His head reared back. “What the hell are you talking about?”

“When you sent me to ask Mary about Arbatov, you knew damn well the position that put her in. If you weren’t my client I’d knock your ass through that wall.”

He didn’t look at all embarrassed or chagrined. But neither did he try to make any excuses or defend himself. He simply nodded as I walked out.

CHAPTER ELEVEN

My late flight back to Washington arrived at eleven. I rushed straight home, climbed into bed, and stared at the ceiling for two hours.

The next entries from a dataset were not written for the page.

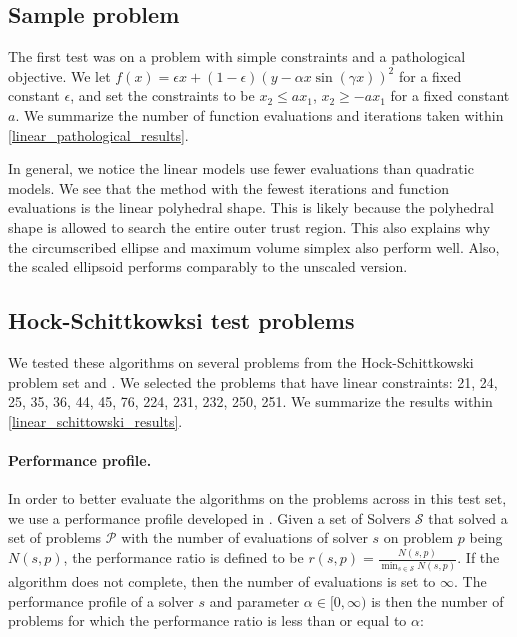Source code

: \subsection{Sample problem}

The first test was on a problem with simple constraints and a pathological objective.
We let $f(x) = \epsilon x + (1-\epsilon)(y - \alpha x \sin(\gamma x))^2$ for a fixed constant $\epsilon$, and set the constraints to be
$x_2 \le ax_1$, $x_2 \ge -ax_1$ for a fixed constant $a$.
We summarize the number of function evaluations and iterations taken within \cref{linear_pathological_results}.

In general, we notice the linear models use fewer evaluations than quadratic models.
We see that the method with the fewest iterations and function evaluations is the linear polyhedral shape.
This is likely because the polyhedral shape is allowed to search the entire outer trust region.
This also explains why the circumscribed ellipse and maximum volume simplex also perform well.
Also, the scaled ellipsoid performs comparably to the unscaled version.

\subsection{Hock-Schittkowksi test problems}


We tested these algorithms on several problems from the Hock-Schittkowski problem set \cite{Schittkowski1981MoreTE} and \cite{Hock1980}.
We selected the problems that have linear constraints: 21, 24, 25, 35, 36, 44, 45, 76, 224, 231, 232, 250, 251.
We summarize the results within \cref{linear_schittowski_results}.


\paragraph*{Performance profile.}
\label{performance_profile}
In order to better evaluate the algorithms on the problems across in this test set, we use a performance profile developed in \cite{More:2009:BDO:1654367.1654371}.
Given a set of Solvers $\mathcal S$ that solved a set of problems $\mathcal P$ with the number of evaluations of solver $s$ on problem $p$ being $N(s, p)$, the performance ratio is defined to be $r(s, p) = \frac{N(s, p)}{\min_{s \in \mathcal S} N(s, p)}$.
If the algorithm does not complete, then the number of evaluations is set to $\infty$.
The performance profile of a solver $s$ and parameter $\alpha \in [0, \infty)$ is then the number of problems for which the performance ratio is less than or equal to $\alpha$: 

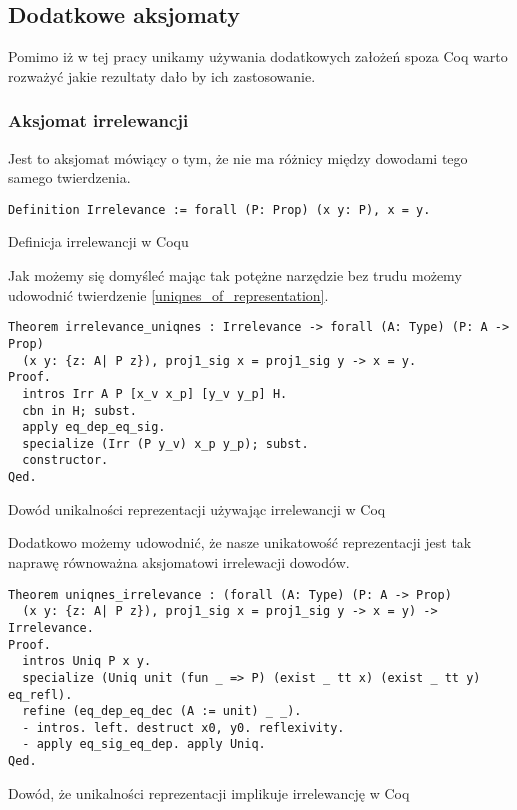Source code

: \subsection{Dodatkowe aksjomaty}
Pomimo iż w tej pracy unikamy używania dodatkowych założeń spoza Coq warto rozważyć jakie rezultaty dało by ich zastosowanie. 
\subsubsection{Aksjomat irrelewancji}
Jest to aksjomat mówiący o tym, że nie ma różnicy między dowodami tego samego twierdzenia. 
\begin{code}
\begin{verbatim}
Definition Irrelevance := forall (P: Prop) (x y: P), x = y.
\end{verbatim}
\caption{Definicja irrelewancji w Coqu}
\label{uniqnes_of_representation}
\end{code}
Jak możemy się domyśleć mając tak potężne narzędzie bez trudu możemy udowodnić twierdzenie \ref{uniqnes_of_representation}. 
\begin{code}
\begin{verbatim}
Theorem irrelevance_uniqnes : Irrelevance -> forall (A: Type) (P: A -> Prop)
  (x y: {z: A| P z}), proj1_sig x = proj1_sig y -> x = y.
Proof.
  intros Irr A P [x_v x_p] [y_v y_p] H.
  cbn in H; subst.
  apply eq_dep_eq_sig.
  specialize (Irr (P y_v) x_p y_p); subst.
  constructor.
Qed.
\end{verbatim}
\caption{Dowód unikalności reprezentacji używając irrelewancji w Coq}
\end{code}
Dodatkowo możemy udowodnić, że nasze unikatowość reprezentacji jest tak naprawę równoważna aksjomatowi irrelewacji dowodów.
\begin{code}
\begin{verbatim}
Theorem uniqnes_irrelevance : (forall (A: Type) (P: A -> Prop)
  (x y: {z: A| P z}), proj1_sig x = proj1_sig y -> x = y) -> Irrelevance.
Proof.
  intros Uniq P x y.
  specialize (Uniq unit (fun _ => P) (exist _ tt x) (exist _ tt y) eq_refl). 
  refine (eq_dep_eq_dec (A := unit) _ _).
  - intros. left. destruct x0, y0. reflexivity.
  - apply eq_sig_eq_dep. apply Uniq.
Qed.
\end{verbatim}
\caption{Dowód, że unikalności reprezentacji implikuje irrelewancję w Coq}
\end{code}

The reason, in a word, was Eddie. I finally had an inkling of his strategy, and it frightened the hell out of me. He was working diligently to make his six-month advantage decisive. He had the momentum and virtually a one-way street on knowledge. Even in the hands of a perfectly average attorney those would be almost insurmountable advantages. Eddie, however, was the Babe Ruth of Army law.

If I didn’t find a line of defense, and damn quick, I’d be trapped in a fog of ignorance when Eddie called with his deal. Even if Morrison did everything they claimed, I obviously couldn’t admit that to Eddie. I needed something plausible-not necessarily persuasive, just… plausible. So what did I have?

Morrison claimed he was framed, and no matter how overused that line was, or how suspect, it still represented a usable alibi. The problem was, it was a possibility that cut two ways. Framed by someone on our side? Or by someone on Russia’s side? And why? Because Morrison knew something and needed to be taken out? A plain and simple grudge? For sport? No small details, these.

It was even possible that this was a particularly excruciating instance of mistaken identity. The government knew it had a mole; it just pinned the tail on the wrong donkey. How do you prove that?

The last possibility was that Morrison had done some sloppy things that were being blown extravagantly out of proportion. Give or take a little, that’s exactly what happened to Wen Ho Lee. Depending on how incriminating those things were, it could still be a catastrophic problem. Did he just forget to close and lock his safe a few times when he left the office at night? Or did he accidentally leave a bundle of Top Secret documents lying on Boris Yeltsin’s desk?

There could be other possibilities, but these were the three that passed the stink test, which, as a wise old law professor of mine defined it, simply meant they stank less than other theories. When operating on conjecture and instinct, this is what legal theology boils down to.

Katrina was in the office when I arrived the next morning, and pacing in the corner was the inimitable Imelda, blowing bubbles with her lips and inspecting the boxes cluttered all over our office. Imelda is very protective of her domain and, like most career Army sergeants, has a tendency to be maniacally prickly about neatness.

She stopped pacing and flapped her arms, threateningly. “Who made this friggin’ mess?”

“Eddie. He’s got a couple of hundred lawyers and investigators cramming every piece of paper they can get into boxes. We’ve gotten three truckloads already. We expect more.”

She kicked a box. “Asshole.”

Exactly. I then led her and Katrina into the office, where I briefed them on what our client told me the day before. I articulated the possibilities I’d pondered, and both nodded frequently, interrupted occasionally, and shook their heads dismally when I was done.

Imelda said, “And you got no notion what’s in them boxes?”

Katrina said, “I’ve been going through them for two days.”

“Findin’ what?” Imelda asked.

“They were tapping Morrison’s phones and had bugs in his office. Thousands of hours of recording transcripts are in these boxes. The few I surveyed confused the hell out of me. I don’t know shit about embassies or attache duties.”

This wasn’t good news. “Anything else?” I asked.